Two Hat’s Community Sift returns this data in a clean JSON format via secure HTTPS. Your servers just have to process the response and take appropriate action. You are in control, and you decide what happens next.

We have done (almost) all the work, so there are just a few things you should have in place to help the setup process.

How to make the web request

We use a standard REST-based interface. You should use a standard REST library for your server and implement the commands against it. Some key elements to should look for:

  • The library needs to allow you to send and receive JSON requests/responses. You should set the “Connection: Keep-Alive” header so you can increase your speeds.
  • Send all commands asynchronously to ensure that you don’t block other commands and inadvertently slow down your server.
  • Ensure you clean all the fields on both the URL and JSON.

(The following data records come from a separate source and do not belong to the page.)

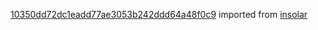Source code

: [10350dd72dc1eadd77ae3053b242ddd64a48f0c9](https://github.com/insolar/insolar/commit/10350dd72dc1eadd77ae3053b242ddd64a48f0c9) imported from [insolar](https://github.com/insolar/insolar)
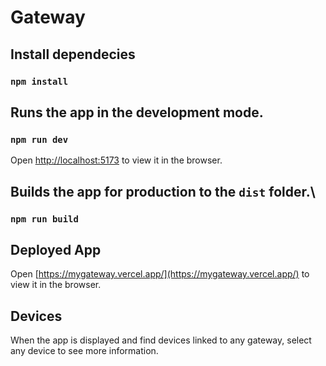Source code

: # Gateway

## Install dependecies
### `npm install`

## Runs the app in the development mode.
### `npm run dev`
Open [http://localhost:5173](http://localhost:5173) to view it in the browser.

## Builds the app for production to the `dist` folder.\
### `npm run build`

## Deployed App

Open [https://mygateway.vercel.app/](https://mygateway.vercel.app/) to view it in the browser.

## Devices
When the app is displayed and find devices linked to any gateway, select any device to see more information.

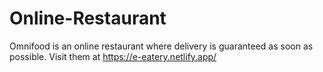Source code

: # Online-Restaurant
Omnifood is an online restaurant where delivery is guaranteed as soon as possible. Visit them at https://e-eatery.netlify.app/
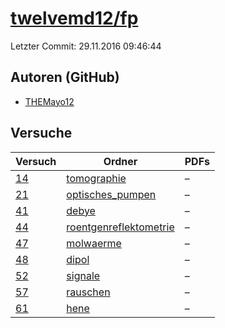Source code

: # [twelvemd12/fp](https://github.com/THEMayo12/fp)

Letzter Commit: 29.11.2016 09:46:44

## Autoren (GitHub)
- [THEMayo12](https://github.com/THEMayo12)

## Versuche

|       Versuch        |                                               Ordner                                                |PDFs|
|----------------------|-----------------------------------------------------------------------------------------------------|----|
|[14](../../versuch/14)|[tomographie](https://github.com/THEMayo12/fp/tree/master/versuche/tomographie)                      |–   |
|[21](../../versuch/21)|[optisches_pumpen](https://github.com/THEMayo12/fp/tree/master/versuche/optisches_pumpen)            |–   |
|[41](../../versuch/41)|[debye](https://github.com/THEMayo12/fp/tree/master/versuche/debye)                                  |–   |
|[44](../../versuch/44)|[roentgenreflektometrie](https://github.com/THEMayo12/fp/tree/master/versuche/roentgenreflektometrie)|–   |
|[47](../../versuch/47)|[molwaerme](https://github.com/THEMayo12/fp/tree/master/versuche/molwaerme)                          |–   |
|[48](../../versuch/48)|[dipol](https://github.com/THEMayo12/fp/tree/master/versuche/dipol)                                  |–   |
|[52](../../versuch/52)|[signale](https://github.com/THEMayo12/fp/tree/master/versuche/signale)                              |–   |
|[57](../../versuch/57)|[rauschen](https://github.com/THEMayo12/fp/tree/master/versuche/rauschen)                            |–   |
|[61](../../versuch/61)|[hene](https://github.com/THEMayo12/fp/tree/master/versuche/hene)                                    |–   |
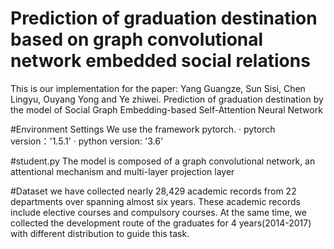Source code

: # Prediction of graduation destination based on graph convolutional network embedded social relations
This is our implementation for the paper:
Yang Guangze, Sun Sisi, Chen Lingyu, Ouyang Yong and Ye zhiwei. Prediction of graduation destination by the model of Social Graph Embedding-based Self-Attention Neural Network

#Environment Settings
We use the framework pytorch.
· pytorch version：'1.5.1'
· python version: '3.6'

#student.py
The model is composed of a graph convolutional network, an attentional mechanism and multi-layer projection layer

#Dataset
we have collected nearly 28,429 academic records from 22 departments over spanning almost six years. These academic records include elective courses and compulsory courses.
At the same time, we collected the development route of the graduates for 4 years(2014-2017) with different distribution to guide this task.
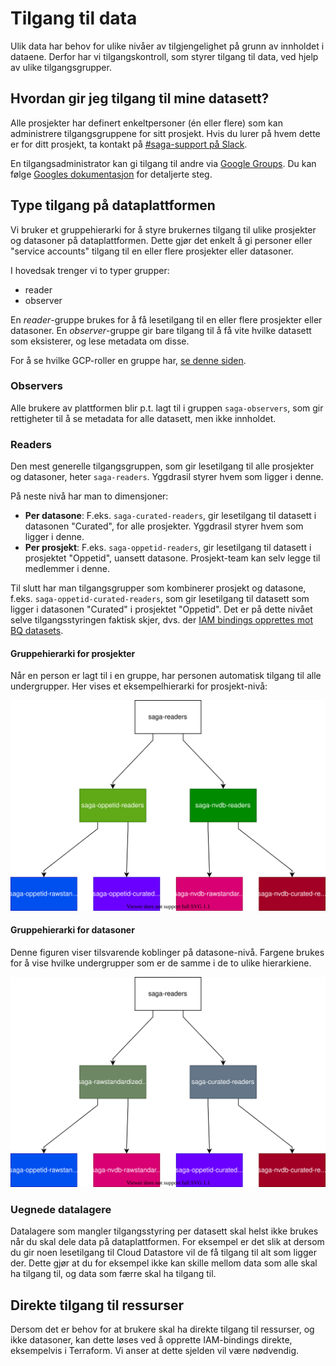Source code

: # Tilgang til data

Ulik data har behov for ulike nivåer av tilgjengelighet på grunn av innholdet i dataene. Derfor har vi tilgangskontroll, som styrer tilgang til data, ved hjelp av ulike tilgangsgrupper.

## Hvordan gir jeg tilgang til mine datasett?

Alle prosjekter har definert enkeltpersoner (én eller flere) som kan administrere tilgangsgruppene for sitt prosjekt. Hvis du lurer på hvem dette er for ditt prosjekt, ta kontakt på [#saga-support på Slack](https://vegvesen.slack.com/archives/C03LGD7TM5Z).

En tilgangsadministrator kan gi tilgang til andre via [Google Groups](https://groups.google.com). Du kan følge [Googles dokumentasjon](https://support.google.com/groups/answer/2465464?hl=en) for detaljerte steg.

## Type tilgang på dataplattformen

Vi bruker et gruppehierarki for å styre brukernes tilgang til ulike prosjekter og datasoner på dataplattformen. Dette gjør det enkelt å gi personer eller "service accounts" tilgang til en eller flere prosjekter eller datasoner.

I hovedsak trenger vi to typer grupper:

- reader
- observer

En _reader_-gruppe brukes for å få lesetilgang til en eller flere prosjekter eller datasoner. En _observer_-gruppe gir bare tilgang til å få vite hvilke datasett som eksisterer, og lese metadata om disse.

For å se hvilke GCP-roller en gruppe har, [se denne siden](01-detaljert.md).

### Observers

Alle brukere av plattformen blir p.t. lagt til i gruppen `saga-observers`, som gir rettigheter til å se metadata for alle datasett, men ikke innholdet.

### Readers

Den mest generelle tilgangsgruppen, som gir lesetilgang til alle prosjekter og datasoner, heter `saga-readers`. Yggdrasil styrer hvem som ligger i denne.

På neste nivå har man to dimensjoner:

- **Per datasone**: F.eks. `saga-curated-readers`, gir lesetilgang til datasett i datasonen "Curated", for alle prosjekter. Yggdrasil styrer hvem som ligger i denne.
- **Per prosjekt**: F.eks. `saga-oppetid-readers`, gir lesetilgang til datasett i prosjektet "Oppetid", uansett datasone. Prosjekt-team kan selv legge til medlemmer i denne.

Til slutt har man tilgangsgrupper som kombinerer prosjekt og datasone, f.eks. `saga-oppetid-curated-readers`, som gir lesetilgang til datasett som ligger i datasonen "Curated" i prosjektet "Oppetid". Det er på dette nivået selve tilgangsstyringen faktisk skjer, dvs. der [IAM bindings opprettes mot BQ datasets](https://cloud.google.com/bigquery/docs/access-control#dataset_level).

#### Gruppehierarki for prosjekter

Når en person er lagt til i en gruppe, har personen automatisk tilgang til alle undergrupper. Her vises et eksempelhierarki for prosjekt-nivå:

![Readers per prosjekt](img/readers-per-prosjekt.drawio.svg)

#### Gruppehierarki for datasoner

Denne figuren viser tilsvarende koblinger på datasone-nivå. Fargene brukes for å vise hvilke undergrupper som er de samme i de to ulike hierarkiene.

![Readers per datasone](img/readers-per-datasone.drawio.svg)

### Uegnede datalagere

Datalagere som mangler tilgangsstyring per datasett skal helst ikke brukes når du skal dele data på dataplattformen. For eksempel er det slik at dersom du gir noen lesetilgang til Cloud Datastore vil de få tilgang til alt som ligger der. Dette gjør at du for eksempel ikke kan skille mellom data som alle skal ha tilgang til, og data som færre skal ha tilgang til.

## Direkte tilgang til ressurser

Dersom det er behov for at brukere skal ha direkte tilgang til ressurser, og ikke datasoner, kan dette løses ved å opprette IAM-bindings direkte, eksempelvis i Terraform. Vi anser at dette sjelden vil være nødvendig.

We can roll out Two Hat’s Community Sift over a period that best suits your needs. This way you can budget your dev resources against sprint cycles:

Step 1: Enable ability to make REST calls using any standard library with user_id, message, channel_id
Step 2: Enable ability to say when users join/leave a chat room (if applicable)
Step 3: If a message is inappropriate, enable the potential to drop it, replace it, or take intelligent action with the user (such as warning or sanctioning them)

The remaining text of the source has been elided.